Superior Court of Pennsylvania
Sep 22, 1975
235 Pa. Super. 496 (Pa. Super. Ct. 1975)

Summary

In Commonwealth v. Hickson, 235 Pa. Super. 496, 344 A.2d 617 (1975), the defense requested a continuance and agreed to a date far beyond the limit.

Summary of this case from Com. v. Ferebee

Opinion

June 9, 1975.

September 22, 1975.

Criminal Law — Practice — Ninety-day rule for scheduling new trial — Consent by defendant to scheduling new trial beyond ninety-day period — Pa. R. Crim. P. 1100(e) — Waiver of ninety-day rule.

1. Defense counsel was asked by the lower court if a certain date (which was more than 90 days after a new trial was ordered) was a satisfactory trial date for a new trial. Defense counsel replied that "Any day is fine with me, Your Honor." It was Held that, since defendant agreed to a trial date which was beyond the ninety-day period, he cannot complain on appeal that Pa. R. Crim. P. 1100(e) was violated.

2. Pa. R. Crim. P. 1100(e), in effect at the time a new trial was ordered in this case, provided: "A new trial shall commence within a period of ninety (90) days after the entry of an order by the trial court or an appellate court granting a new trial."

Before WATKINS, P.J., JACOBS, HOFFMAN, CERCONE, PRICE, VAN der VOORT, and SPAETH, JJ.

Appeal, No. 584, Oct. T., 1975, from judgment of sentence of Court of Common Pleas, Trial Division, of Philadelphia, May T., 1973, No. 802, in case of Commonwealth of Pennsylvania v. James Hickson. Judgment affirmed.

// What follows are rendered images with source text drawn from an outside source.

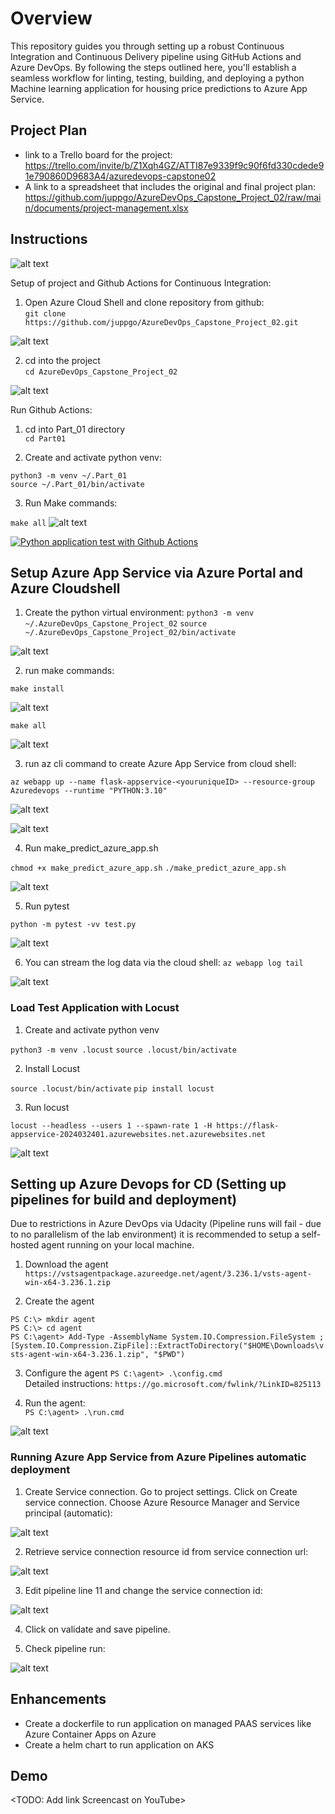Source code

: # Overview

This repository guides you through setting up a robust Continuous Integration and Continuous Delivery pipeline using GitHub Actions and Azure DevOps. By following the steps outlined here, you'll establish a seamless workflow for linting, testing, building, and deploying a python Machine learning application for housing price predictions to Azure App Service.

## Project Plan

* link to a Trello board for the project: https://trello.com/invite/b/Z1Xqh4GZ/ATTI87e9339f9c90f6fd330cdede91e790860D9683A4/azuredevops-capstone02
* A link to a spreadsheet that includes the original and final project plan: https://github.com/juppgo/AzureDevOps_Capstone_Project_02/raw/main/documents/project-management.xlsx

## Instructions

![alt text](/images/Architecture.drawio.pngArchitecture.drawio.png)

Setup of project and Github Actions for Continuous Integration:

1. Open Azure Cloud Shell and clone repository from github: <br>
`git clone https://github.com/juppgo/AzureDevOps_Capstone_Project_02.git`

![alt text](/images/image.png)

2. cd into the project <br>
`cd AzureDevOps_Capstone_Project_02`

![alt text](/images/image-1.png)

Run Github Actions:

1. cd into Part_01 directory <br>
`cd Part01`

2. Create and activate python venv: 

`python3 -m venv ~/.Part_01` <br>
`source ~/.Part_01/bin/activate`

3. Run Make commands:

`make all`
![alt text](/images/image-11.png)

[![Python application test with Github Actions](https://github.com/juppgo/AzureDevOps_Capstone_Project_02/actions/workflows/pythonapp.yml/badge.svg)](https://github.com/juppgo/AzureDevOps_Capstone_Project_02/actions/workflows/pythonapp.yml)

## Setup Azure App Service via Azure Portal and Azure Cloudshell 


1. Create the python virtual environment: 
`python3 -m venv ~/.AzureDevOps_Capstone_Project_02`
`source ~/.AzureDevOps_Capstone_Project_02/bin/activate`

![alt text](/images/image-2.png)

2. run make commands:

`make install`

![alt text](/images/image-3.png)

`make all`

![alt text](/images/image-4.png)

3. run az cli command to create Azure App Service from cloud shell:

`az webapp up --name flask-appservice-<youruniqueID> --resource-group Azuredevops --runtime "PYTHON:3.10"`

![alt text](/images/image-5.png)

![alt text](/images/image-10.png)

4. Run make_predict_azure_app.sh

`chmod +x make_predict_azure_app.sh`
`./make_predict_azure_app.sh`

![alt text](/images/image-6.png)

5. Run pytest 

`python -m pytest -vv test.py`

![alt text](/images/image-7.png)

6. You can stream the log data via the cloud shell: `az webapp log tail`

![alt text](/images/image-8.png)

### Load Test Application with Locust

1. Create and activate python venv

`python3 -m venv .locust`
`source .locust/bin/activate`

2. Install Locust

`source .locust/bin/activate`
`pip install locust`

3. Run locust

`locust --headless --users 1 --spawn-rate 1 -H https://flask-appservice-2024032401.azurewebsites.net.azurewebsites.net`

![alt text](/images/image-9.png)

## Setting up Azure Devops for CD (Setting up pipelines for build and deployment)

Due to restrictions in Azure DevOps via Udacity (Pipeline runs will fail - due to no parallelism of the lab environment) it is recommended to setup a self-hosted agent running on your local machine.

1. Download the agent
`https://vstsagentpackage.azureedge.net/agent/3.236.1/vsts-agent-win-x64-3.236.1.zip`

2. Create the agent

`PS C:\> mkdir agent` <br>
`PS C:\> cd agent` <br>
`PS C:\agent> Add-Type -AssemblyName System.IO.Compression.FileSystem ; [System.IO.Compression.ZipFile]::ExtractToDirectory("$HOME\Downloads\vsts-agent-win-x64-3.236.1.zip", "$PWD")`

3. Configure the agent
`PS C:\agent> .\config.cmd` <br>
Detailed instructions: `https://go.microsoft.com/fwlink/?LinkID=825113`

4. Run the agent: <br>
`PS C:\agent> .\run.cmd`

![alt text](/images/image-12.png)



### Running Azure App Service from Azure Pipelines automatic deployment

1. Create Service connection. Go to project settings. Click on Create service connection. Choose Azure Resource Manager and Service principal (automatic):

![alt text](/images/image-13.png)

2. Retrieve service connection resource id from service connection url:

![alt text](/images/image-14.png)

3. Edit pipeline line 11 and change the service connection id:

![alt text](/images/image-15.png)

4. Click on validate and save pipeline.

5. Check pipeline run:

![alt text](/images/image-16.png)


## Enhancements

- Create a dockerfile to run application on managed PAAS services like Azure Container Apps on Azure
- Create a helm chart to run application on AKS

## Demo 

<TODO: Add link Screencast on YouTube>


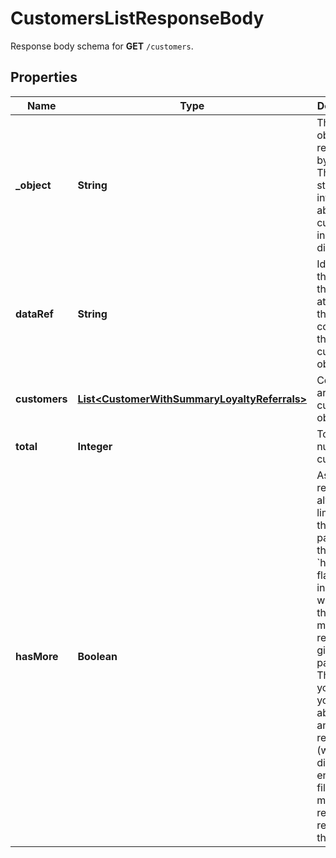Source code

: 

# CustomersListResponseBody

Response body schema for **GET** `/customers`.

## Properties

| Name | Type | Description | Notes |
|------------ | ------------- | ------------- | -------------|
|**_object** | **String** | The type of object represented by JSON. This object stores information about customers in a dictionary. |  |
|**dataRef** | **String** | Identifies the name of the attribute that contains the array of customer objects. |  |
|**customers** | [**List&lt;CustomerWithSummaryLoyaltyReferrals&gt;**](CustomerWithSummaryLoyaltyReferrals.md) | Contains array of customer objects. |  |
|**total** | **Integer** | Total number of customers. |  |
|**hasMore** | **Boolean** | As query results are always limited (by the limit parameter), the &#x60;has_more&#x60; flag indicates whether there are more records for given filter parameters. This let&#39;s you know if you are able to run another request (with a different end date filter) to get more records returned in the results. |  [optional] |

Indictment charging defendant with aggravated robbery. Before SHIOMOS, J., without a jury.

Finding of guilty and judgment of sentence entered thereon. Defendant appealed.

Douglas Riblet and John W. Packel, Assistant Defenders, and Benjamin Lerner, Defender, for appellant.

Hugh J. Colihan, Mark Sendrow, and Steven H. Goldblatt, Assistant District Attorneys, Abraham J. Gafni, Deputy District Attorney, and F. Emmett Fitzpatrick, District Attorney, for Commonwealth, appellee.


Submitted June 9, 1975.


This case presents the issue of whether appellant must be discharged where his new trial was held in violation of the time requirements of Pa.R.Crim.P. 1100(e). Because we find that appellant consented to the scheduling of the new trial for a date beyond the ninety-day period, we conclude that appellant may not now object and affirm the decision of the court below.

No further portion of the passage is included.